Saved entries
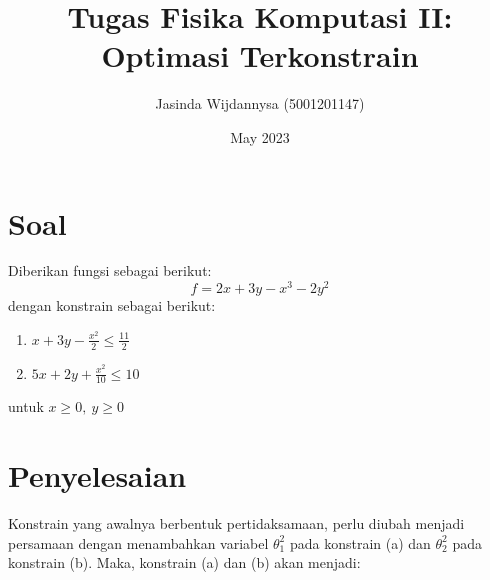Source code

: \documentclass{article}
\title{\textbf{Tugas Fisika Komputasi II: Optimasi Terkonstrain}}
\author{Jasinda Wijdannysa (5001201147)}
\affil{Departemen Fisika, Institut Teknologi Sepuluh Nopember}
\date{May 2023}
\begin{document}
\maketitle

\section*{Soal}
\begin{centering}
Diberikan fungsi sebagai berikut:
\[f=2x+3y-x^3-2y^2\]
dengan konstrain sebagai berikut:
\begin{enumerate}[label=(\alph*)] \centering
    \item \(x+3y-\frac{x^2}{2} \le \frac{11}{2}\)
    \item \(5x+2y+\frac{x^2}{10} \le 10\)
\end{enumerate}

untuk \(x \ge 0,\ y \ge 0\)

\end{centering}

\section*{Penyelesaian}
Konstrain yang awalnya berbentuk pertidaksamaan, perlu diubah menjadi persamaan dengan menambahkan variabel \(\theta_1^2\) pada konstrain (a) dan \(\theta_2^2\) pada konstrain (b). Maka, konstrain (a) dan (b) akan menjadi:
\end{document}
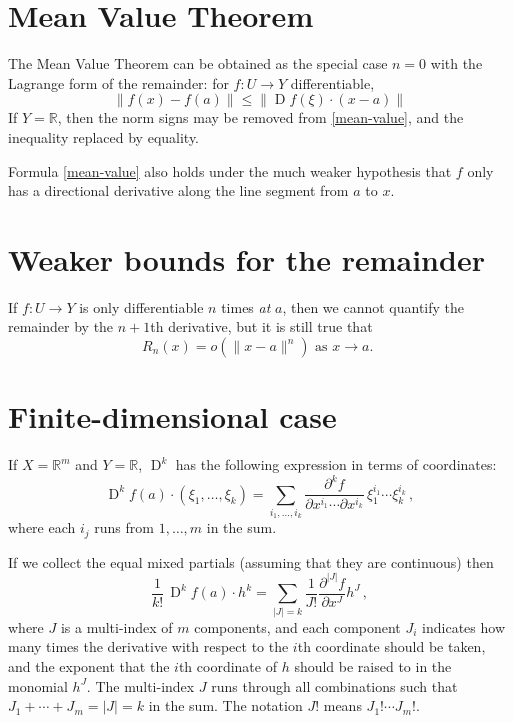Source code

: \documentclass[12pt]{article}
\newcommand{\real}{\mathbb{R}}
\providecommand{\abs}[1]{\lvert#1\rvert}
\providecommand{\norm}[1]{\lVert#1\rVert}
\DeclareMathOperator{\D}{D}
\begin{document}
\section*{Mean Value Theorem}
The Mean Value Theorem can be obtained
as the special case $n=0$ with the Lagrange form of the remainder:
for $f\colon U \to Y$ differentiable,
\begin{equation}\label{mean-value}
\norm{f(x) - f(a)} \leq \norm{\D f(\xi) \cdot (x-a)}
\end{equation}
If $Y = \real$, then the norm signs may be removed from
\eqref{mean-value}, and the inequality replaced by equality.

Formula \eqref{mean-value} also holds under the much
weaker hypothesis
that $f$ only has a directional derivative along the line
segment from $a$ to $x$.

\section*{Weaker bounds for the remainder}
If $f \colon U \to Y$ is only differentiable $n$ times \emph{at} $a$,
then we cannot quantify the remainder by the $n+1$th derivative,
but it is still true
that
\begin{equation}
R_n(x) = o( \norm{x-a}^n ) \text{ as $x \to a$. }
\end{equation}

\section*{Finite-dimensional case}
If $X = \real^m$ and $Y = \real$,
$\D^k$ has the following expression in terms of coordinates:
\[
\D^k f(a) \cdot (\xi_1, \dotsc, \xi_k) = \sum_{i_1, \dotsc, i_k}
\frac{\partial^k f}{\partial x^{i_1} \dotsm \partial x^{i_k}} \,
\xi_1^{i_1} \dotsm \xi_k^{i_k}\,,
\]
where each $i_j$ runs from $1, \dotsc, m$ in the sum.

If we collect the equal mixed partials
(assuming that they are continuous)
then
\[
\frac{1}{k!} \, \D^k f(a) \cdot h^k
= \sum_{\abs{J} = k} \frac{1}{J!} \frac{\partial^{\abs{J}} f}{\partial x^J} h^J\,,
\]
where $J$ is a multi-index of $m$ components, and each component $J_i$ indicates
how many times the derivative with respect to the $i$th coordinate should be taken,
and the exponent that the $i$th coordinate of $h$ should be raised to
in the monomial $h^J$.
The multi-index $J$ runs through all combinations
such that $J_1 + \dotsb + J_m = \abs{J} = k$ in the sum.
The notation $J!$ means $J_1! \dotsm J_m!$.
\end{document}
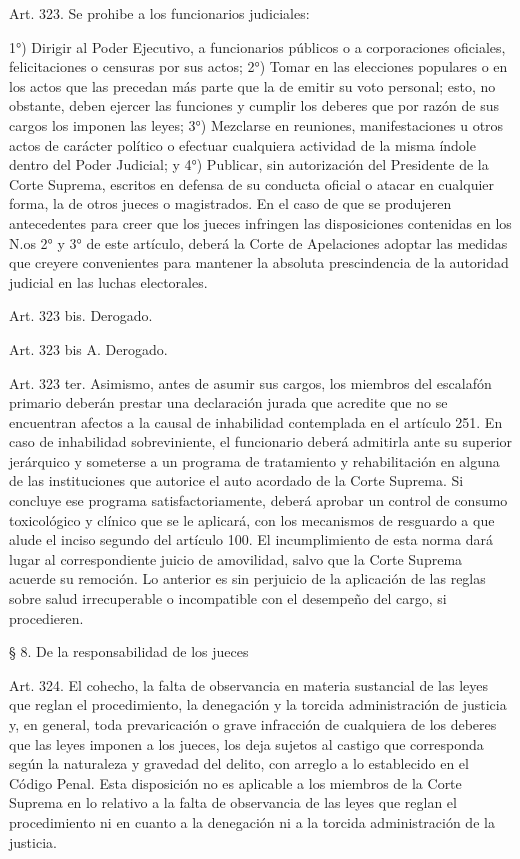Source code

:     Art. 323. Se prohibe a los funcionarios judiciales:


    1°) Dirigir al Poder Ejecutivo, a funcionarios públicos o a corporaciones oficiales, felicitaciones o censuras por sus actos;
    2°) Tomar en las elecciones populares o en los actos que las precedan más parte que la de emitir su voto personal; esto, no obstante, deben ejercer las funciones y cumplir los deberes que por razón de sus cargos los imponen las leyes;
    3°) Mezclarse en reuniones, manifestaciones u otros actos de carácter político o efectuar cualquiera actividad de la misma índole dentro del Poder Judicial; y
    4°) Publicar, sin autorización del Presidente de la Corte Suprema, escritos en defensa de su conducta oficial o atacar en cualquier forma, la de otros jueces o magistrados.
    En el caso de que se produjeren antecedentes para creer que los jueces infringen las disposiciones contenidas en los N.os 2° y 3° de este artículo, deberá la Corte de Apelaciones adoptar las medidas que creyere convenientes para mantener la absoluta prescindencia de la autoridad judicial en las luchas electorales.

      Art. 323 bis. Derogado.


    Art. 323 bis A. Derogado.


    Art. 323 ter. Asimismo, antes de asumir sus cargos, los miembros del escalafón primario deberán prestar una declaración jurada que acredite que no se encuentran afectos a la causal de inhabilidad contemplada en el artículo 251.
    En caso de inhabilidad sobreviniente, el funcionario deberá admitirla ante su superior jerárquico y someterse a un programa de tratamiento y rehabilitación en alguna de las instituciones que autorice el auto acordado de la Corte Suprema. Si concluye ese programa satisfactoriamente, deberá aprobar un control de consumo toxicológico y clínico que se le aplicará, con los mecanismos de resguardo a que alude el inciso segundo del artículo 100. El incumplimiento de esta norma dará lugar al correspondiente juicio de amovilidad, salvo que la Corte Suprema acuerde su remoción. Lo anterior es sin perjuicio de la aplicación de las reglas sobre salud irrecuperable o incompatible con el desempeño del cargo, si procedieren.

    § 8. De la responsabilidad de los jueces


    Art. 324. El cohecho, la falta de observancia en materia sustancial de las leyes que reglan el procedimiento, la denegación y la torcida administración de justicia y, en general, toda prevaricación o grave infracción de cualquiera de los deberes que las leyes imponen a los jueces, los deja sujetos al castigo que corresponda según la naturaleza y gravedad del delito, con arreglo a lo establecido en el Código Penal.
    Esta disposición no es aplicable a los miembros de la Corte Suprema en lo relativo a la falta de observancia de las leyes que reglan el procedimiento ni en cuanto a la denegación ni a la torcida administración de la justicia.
---
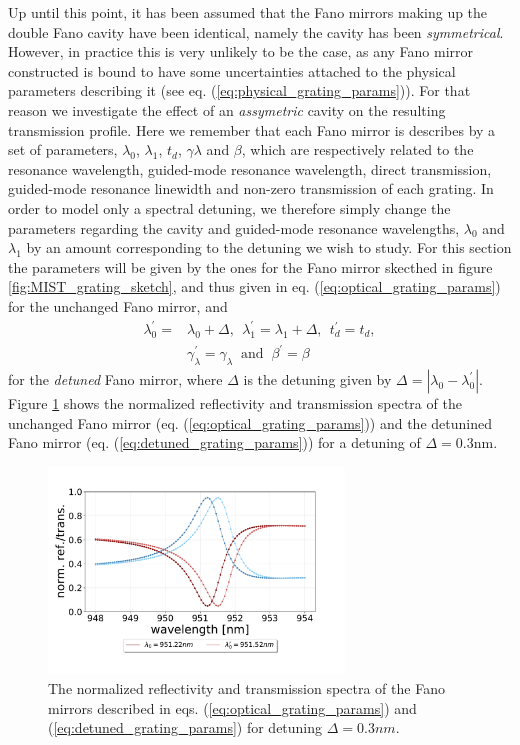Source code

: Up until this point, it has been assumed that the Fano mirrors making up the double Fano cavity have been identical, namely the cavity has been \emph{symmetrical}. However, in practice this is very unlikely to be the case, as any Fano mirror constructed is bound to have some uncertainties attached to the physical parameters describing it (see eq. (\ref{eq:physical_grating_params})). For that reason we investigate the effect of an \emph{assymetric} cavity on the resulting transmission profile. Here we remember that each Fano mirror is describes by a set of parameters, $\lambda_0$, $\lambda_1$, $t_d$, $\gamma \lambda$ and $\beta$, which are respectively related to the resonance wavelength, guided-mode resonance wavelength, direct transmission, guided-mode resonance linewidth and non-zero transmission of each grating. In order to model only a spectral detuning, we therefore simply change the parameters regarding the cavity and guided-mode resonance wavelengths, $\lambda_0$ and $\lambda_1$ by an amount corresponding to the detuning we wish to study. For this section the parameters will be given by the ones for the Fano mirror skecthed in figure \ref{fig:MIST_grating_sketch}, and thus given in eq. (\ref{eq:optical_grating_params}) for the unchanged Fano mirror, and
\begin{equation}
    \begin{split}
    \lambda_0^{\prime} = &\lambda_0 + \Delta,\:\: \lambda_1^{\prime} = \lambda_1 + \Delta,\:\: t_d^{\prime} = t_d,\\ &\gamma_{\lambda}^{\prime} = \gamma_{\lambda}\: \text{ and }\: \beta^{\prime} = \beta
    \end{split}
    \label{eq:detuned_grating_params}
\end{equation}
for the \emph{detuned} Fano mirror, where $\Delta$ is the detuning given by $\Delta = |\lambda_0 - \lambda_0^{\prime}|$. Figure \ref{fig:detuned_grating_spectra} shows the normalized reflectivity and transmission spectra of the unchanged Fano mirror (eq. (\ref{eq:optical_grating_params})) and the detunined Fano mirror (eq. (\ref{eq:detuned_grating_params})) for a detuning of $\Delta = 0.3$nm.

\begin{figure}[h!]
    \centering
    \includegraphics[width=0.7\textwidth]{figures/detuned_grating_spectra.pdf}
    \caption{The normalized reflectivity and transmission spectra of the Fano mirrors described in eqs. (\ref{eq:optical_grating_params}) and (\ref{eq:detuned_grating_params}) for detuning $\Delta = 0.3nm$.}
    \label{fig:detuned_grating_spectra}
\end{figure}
==
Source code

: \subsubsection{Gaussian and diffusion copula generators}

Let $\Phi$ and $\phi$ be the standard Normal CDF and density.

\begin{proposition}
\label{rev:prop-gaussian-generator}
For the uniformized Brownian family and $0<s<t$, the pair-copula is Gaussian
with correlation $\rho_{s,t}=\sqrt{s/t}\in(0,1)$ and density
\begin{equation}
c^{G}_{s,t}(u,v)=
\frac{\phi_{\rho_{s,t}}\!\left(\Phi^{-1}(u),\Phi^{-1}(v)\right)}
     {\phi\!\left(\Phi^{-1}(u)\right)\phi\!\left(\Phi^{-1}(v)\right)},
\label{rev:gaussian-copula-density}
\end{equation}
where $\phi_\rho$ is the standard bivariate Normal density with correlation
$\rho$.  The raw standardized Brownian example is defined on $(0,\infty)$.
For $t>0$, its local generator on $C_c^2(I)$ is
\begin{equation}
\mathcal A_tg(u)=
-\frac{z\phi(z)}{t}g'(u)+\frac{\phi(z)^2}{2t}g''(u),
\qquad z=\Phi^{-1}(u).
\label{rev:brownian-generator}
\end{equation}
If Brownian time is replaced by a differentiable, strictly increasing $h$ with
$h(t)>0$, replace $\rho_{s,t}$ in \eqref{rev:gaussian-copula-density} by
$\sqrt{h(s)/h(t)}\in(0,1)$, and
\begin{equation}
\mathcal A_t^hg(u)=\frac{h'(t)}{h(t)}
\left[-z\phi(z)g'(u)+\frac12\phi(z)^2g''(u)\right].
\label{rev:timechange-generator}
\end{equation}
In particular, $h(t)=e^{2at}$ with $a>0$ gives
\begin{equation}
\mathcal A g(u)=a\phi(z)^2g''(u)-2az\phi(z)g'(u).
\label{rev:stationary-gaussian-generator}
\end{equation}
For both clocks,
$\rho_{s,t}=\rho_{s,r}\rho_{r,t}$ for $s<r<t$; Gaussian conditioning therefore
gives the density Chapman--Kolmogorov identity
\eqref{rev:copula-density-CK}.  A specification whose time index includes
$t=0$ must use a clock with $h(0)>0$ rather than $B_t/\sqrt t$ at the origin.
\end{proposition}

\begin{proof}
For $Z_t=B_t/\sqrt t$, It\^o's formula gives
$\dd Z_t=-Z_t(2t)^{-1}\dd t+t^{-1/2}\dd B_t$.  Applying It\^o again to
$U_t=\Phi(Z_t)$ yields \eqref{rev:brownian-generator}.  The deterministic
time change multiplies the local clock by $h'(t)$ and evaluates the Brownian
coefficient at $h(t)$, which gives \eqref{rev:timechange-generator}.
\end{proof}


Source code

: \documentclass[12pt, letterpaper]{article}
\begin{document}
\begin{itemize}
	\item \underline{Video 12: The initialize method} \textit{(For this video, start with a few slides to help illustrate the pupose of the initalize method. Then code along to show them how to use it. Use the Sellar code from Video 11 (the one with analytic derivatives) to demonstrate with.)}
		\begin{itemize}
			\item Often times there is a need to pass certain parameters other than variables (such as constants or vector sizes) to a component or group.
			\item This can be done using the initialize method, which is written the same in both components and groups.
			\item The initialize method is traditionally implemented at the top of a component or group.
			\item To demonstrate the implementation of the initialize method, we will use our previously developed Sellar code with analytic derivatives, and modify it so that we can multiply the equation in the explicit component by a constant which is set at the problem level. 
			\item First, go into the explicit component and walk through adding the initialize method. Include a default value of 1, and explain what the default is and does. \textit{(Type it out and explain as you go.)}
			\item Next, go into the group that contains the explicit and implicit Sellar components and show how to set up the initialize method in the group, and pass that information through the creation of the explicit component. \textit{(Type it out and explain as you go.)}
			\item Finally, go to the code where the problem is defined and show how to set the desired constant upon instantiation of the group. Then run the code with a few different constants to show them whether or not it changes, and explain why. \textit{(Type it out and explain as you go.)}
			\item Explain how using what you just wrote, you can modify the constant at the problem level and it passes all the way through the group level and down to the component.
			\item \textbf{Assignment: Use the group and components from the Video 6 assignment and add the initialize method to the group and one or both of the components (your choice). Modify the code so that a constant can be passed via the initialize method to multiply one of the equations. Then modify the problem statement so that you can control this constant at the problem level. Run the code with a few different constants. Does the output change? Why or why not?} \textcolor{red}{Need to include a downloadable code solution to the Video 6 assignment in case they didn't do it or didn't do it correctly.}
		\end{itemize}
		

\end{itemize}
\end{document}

### DIRECTIONS
Within the data, how many lines hold the word "Derogado"? State only that number.

### RESPONSE AREA
2